高橋:そうですね、前作のアルバムはほとんどパソコンで楽曲を作り上げたんですが、今回はアナログシンセのような生の楽器を弾くことにこだわりました。2023年のツアーで味わった達成感やチームの熱量、お客さんの雰囲気をもう1回味わいたいという気持ちが強かったので、そのためには実際に楽器を弾くことが大切だったんです。パソコンで制作する方が編集しやすいんですが、生の楽器だからこそのズレや感じられる体温や人間らしさを大切にしたかった。結果として今まで以上にバリエーションが豊かな作品になったと思います。
そして、前回のツアーより規模が大きくなったので、大きい会場でお客さんをいかに巻き込むかを考えた時に、サウンドをブラッシュアップしたいと思いました。そこで、新しい風を取り込むために、The fin.のYuto(Yuto Uchino)、宇多田ヒカルなどもやってる小森雅仁さん、Tempalayなどを手がけている奥田泰次さん、3人のエンジニアにミックスを依頼しました。自分が作る延長線で人の力を借りて広げていこうと思ったんです。
松浦:啓泰がそこに寛容になったのが大きいと思っていて。前は、自分でやりたい人だったから。おかげでいい味が出ているアルバムになってるよね。
高橋:前までは、人に任せると自分の思考が止まっちゃうような気がしていたんです。でも、自分もレベルアップして、専門の人ともっと対等に会話できるようになりたいと思うようになりました。次作はまた自分でやってみたいですが(笑)。

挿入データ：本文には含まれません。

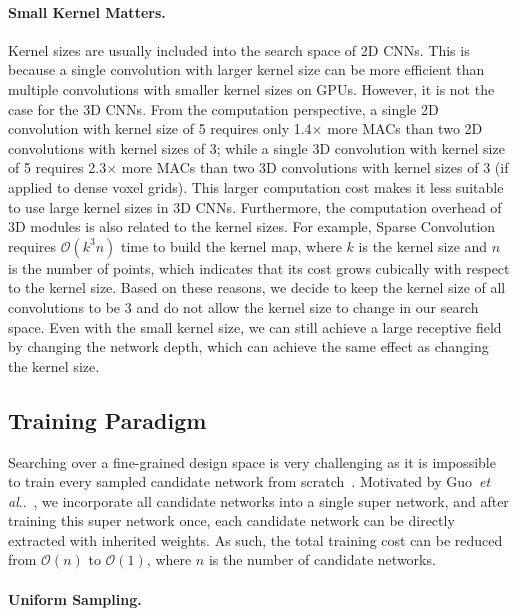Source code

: \documentclass[runningheads]{llncs}
\makeatletter
\DeclareRobustCommand\onedot{\futurelet\@let@token\@onedot}
\def\@onedot{\ifx\@let@token.\else.\null\fi\xspace}
\def\etal{\emph{et al}\onedot}
\makeatother
\begin{document}
\paragraph{Small Kernel Matters.}

Kernel sizes are usually included into the search space of 2D CNNs. This is because a single convolution with larger kernel size can be more efficient than multiple convolutions with smaller kernel sizes on GPUs. However, it is not the case for the 3D CNNs. From the computation perspective, a single 2D convolution with kernel size of 5 requires only 1.4$\times$ more MACs than two 2D convolutions with kernel sizes of 3; while a single 3D convolution with kernel size of 5 requires 2.3$\times$ more MACs than two 3D convolutions with kernel sizes of 3 (if applied to dense voxel grids). This larger computation cost makes it less suitable to use large kernel sizes in 3D CNNs. Furthermore, the computation overhead of 3D modules is also related to the kernel sizes. For example, Sparse Convolution~\cite{graham20183d,choy20194d} requires $\mathcal{O}(k^3n)$ time to build the kernel map, where $k$ is the kernel size and $n$ is the number of points, which indicates that its cost grows cubically with respect to the kernel size. Based on these reasons, we decide to keep the kernel size of all convolutions to be 3 and do not allow the kernel size to change in our search space. Even with the small kernel size, we can still achieve a large receptive field by changing the network depth, which can achieve the same effect as changing the kernel size.

\subsection{Training Paradigm}

Searching over a fine-grained design space is very challenging as it is impossible to train every sampled candidate network from scratch~\cite{tan2019mnasnet}. Motivated by Guo~\etal~\cite{guo2019single}, we incorporate all candidate networks into a single super network, and after training this super network once, each candidate network can be directly extracted with inherited weights. As such, the total training cost can be reduced from $\mathcal{O}(n)$ to $\mathcal{O}(1)$, where $n$ is the number of candidate networks.

\paragraph{Uniform Sampling.}
\end{document}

ークールだけど静かな熱量を感じさせるシーハーズのスタイルは独自のものだと思うのですが、どのように確立されたんでしょうか?
高橋:自分の曲ばっかり聴いてます。できたデモをずっと聴いているんです。他の音楽にも触れた方がいいのかもしれませんが……(笑)。
松浦:坂本慎太郎さんが言ってた「自分が買いたいと思うようなレコードと同じようなものを作りたい」をなんだかふと思い出したわ。原動力。模倣のなかにオリジナルが見つかる時もあるよね。